(Dataset entries)
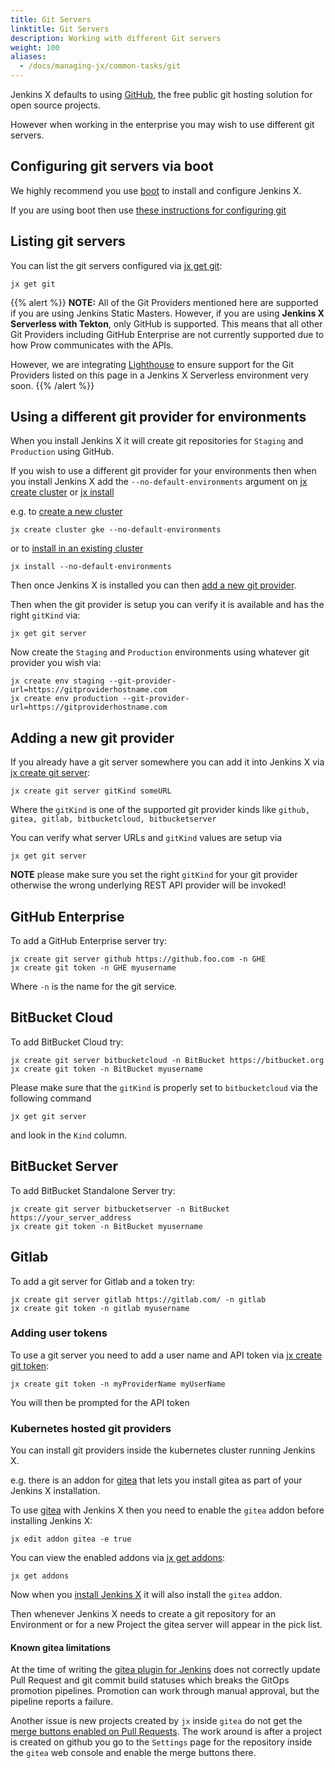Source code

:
```yaml
---
title: Git Servers
linktitle: Git Servers
description: Working with different Git servers
weight: 100
aliases:
  - /docs/managing-jx/common-tasks/git
---
```



Jenkins X defaults to using [GitHub](https://github.com/), the free public git hosting solution for open source projects.
 
However when working in the enterprise you may wish to use different git servers.


## Configuring git servers via boot

We highly recommend you use [boot](/docs/getting-started/setup/boot/) to install and configure Jenkins X.

If you are using boot then use [these instructions for configuring git](/docs/getting-started/setup/boot/#git)


## Listing git servers

You can list the git servers configured via [jx get git](/commands/jx_get_git):

```
jx get git
```
{{% alert %}}
**NOTE:** All of the Git Providers mentioned here are supported if you are using Jenkins Static Masters.  However, if you are using **Jenkins X Serverless with Tekton**, only GitHub is supported.  This means that all other Git Providers including GitHub Enterprise are not currently supported due to how Prow communicates with the APIs.

However, we are integrating [Lighthouse](https://github.com/jenkins-x/lighthouse) to ensure support for the Git Providers listed on this page in a Jenkins X Serverless environment very soon.
{{% /alert %}}

## Using a different git provider for environments

When you install Jenkins X it will create git repositories for `Staging` and `Production` using GitHub.

If you wish to use a different git provider for your environments then when you install Jenkins X add the `--no-default-environments` argument on [jx create cluster](/commands/jx_create_cluster/) or [jx install](/commands/jx_install/)


e.g. to [create a new cluster](/docs/getting-started/setup/create-cluster/)
 
``` 
jx create cluster gke --no-default-environments
```

or to [install in an existing cluster](/docs/managing-jx/common-tasks/install-on-cluster/)

``` 
jx install --no-default-environments
```


Then once Jenkins X is installed you can then [add a new git provider](#adding-a-new-git-provider).

Then when the git provider is setup you can verify it is available and has the right `gitKind` via:

``` 
jx get git server
```


Now create the `Staging` and `Production` environments using whatever git provider you wish via:

``` 
jx create env staging --git-provider-url=https://gitproviderhostname.com
jx create env production --git-provider-url=https://gitproviderhostname.com
```


## Adding a new git provider

If you already have a git server somewhere you can add it into Jenkins X via [jx create git server](/commands/jx_create_git_server):
                                    
``` 
jx create git server gitKind someURL
```

Where the `gitKind` is one of the supported git provider kinds like `github, gitea, gitlab, bitbucketcloud, bitbucketserver`

You can verify what server URLs and `gitKind` values are setup via

``` 
jx get git server
```

**NOTE** please make sure you set the right `gitKind` for your git provider otherwise the wrong underlying REST API provider will be invoked! 

## GitHub Enterprise

To add a GitHub Enterprise server try:

``` 
jx create git server github https://github.foo.com -n GHE
jx create git token -n GHE myusername

```

Where `-n` is the name for the git service.

## BitBucket Cloud

To add BitBucket Cloud try:

```
jx create git server bitbucketcloud -n BitBucket https://bitbucket.org
jx create git token -n BitBucket myusername
```

Please make sure that the `gitKind` is properly set to `bitbucketcloud` via the following command

``` 
jx get git server
```

and look in the `Kind` column.

## BitBucket Server

To add BitBucket Standalone Server try:

```
jx create git server bitbucketserver -n BitBucket https://your_server_address
jx create git token -n BitBucket myusername
```

## Gitlab

To add a git server for Gitlab and a token try:

```
jx create git server gitlab https://gitlab.com/ -n gitlab
jx create git token -n gitlab myusername
```
   
   
### Adding user tokens

To use a git server you need to add a user name and API token via [jx create git token](/commands/jx_create_git_token):

``` 
jx create git token -n myProviderName myUserName
```

You will then be prompted for the API token 

### Kubernetes hosted git providers

You can install git providers inside the kubernetes cluster running Jenkins X. 

e.g. there is an addon for [gitea](https://gitea.io/en-us/) that lets you install gitea as part of your Jenkins X installation.

To use [gitea](https://gitea.io/en-us/) with Jenkins X then you need to enable the `gitea` addon before installing Jenkins X:

``` 
jx edit addon gitea -e true
``` 

You can view the enabled addons via [jx get addons](/commands/jx_get_addons):

``` 
jx get addons
``` 

Now when you [install Jenkins X](/docs/getting-started/) it will also install the `gitea` addon.

Then whenever Jenkins X needs to create a git repository for an Environment or for a new Project the gitea server will appear in the pick list.


#### Known gitea limitations

At the time of writing the [gitea plugin for Jenkins](https://issues.jenkins-ci.org/browse/JENKINS-50459) does not correctly update Pull Request and git commit build statuses which breaks the GitOps promotion pipelines. Promotion can work through manual approval, but the pipeline reports a failure.

Another issue is new projects created by `jx` inside `gitea` do not get the [merge buttons enabled on Pull Requests](https://github.com/go-gitea/go-sdk/issues/100). The work around is after a project is created on github you go to the `Settings` page for the repository inside the `gitea` web console and enable the merge buttons there.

* Exercise details
Show every line from the entries above in which the word "Serverless" appears.

* Answer
**NOTE:** All of the Git Providers mentioned here are supported if you are using Jenkins Static Masters.  However, if you are using **Jenkins X Serverless with Tekton**, only GitHub is supported.  This means that all other Git Providers including GitHub Enterprise are not currently supported due to how Prow communicates with the APIs.
However, we are integrating [Lighthouse](https://github.com/jenkins-x/lighthouse) to ensure support for the Git Providers listed on this page in a Jenkins X Serverless environment very soon.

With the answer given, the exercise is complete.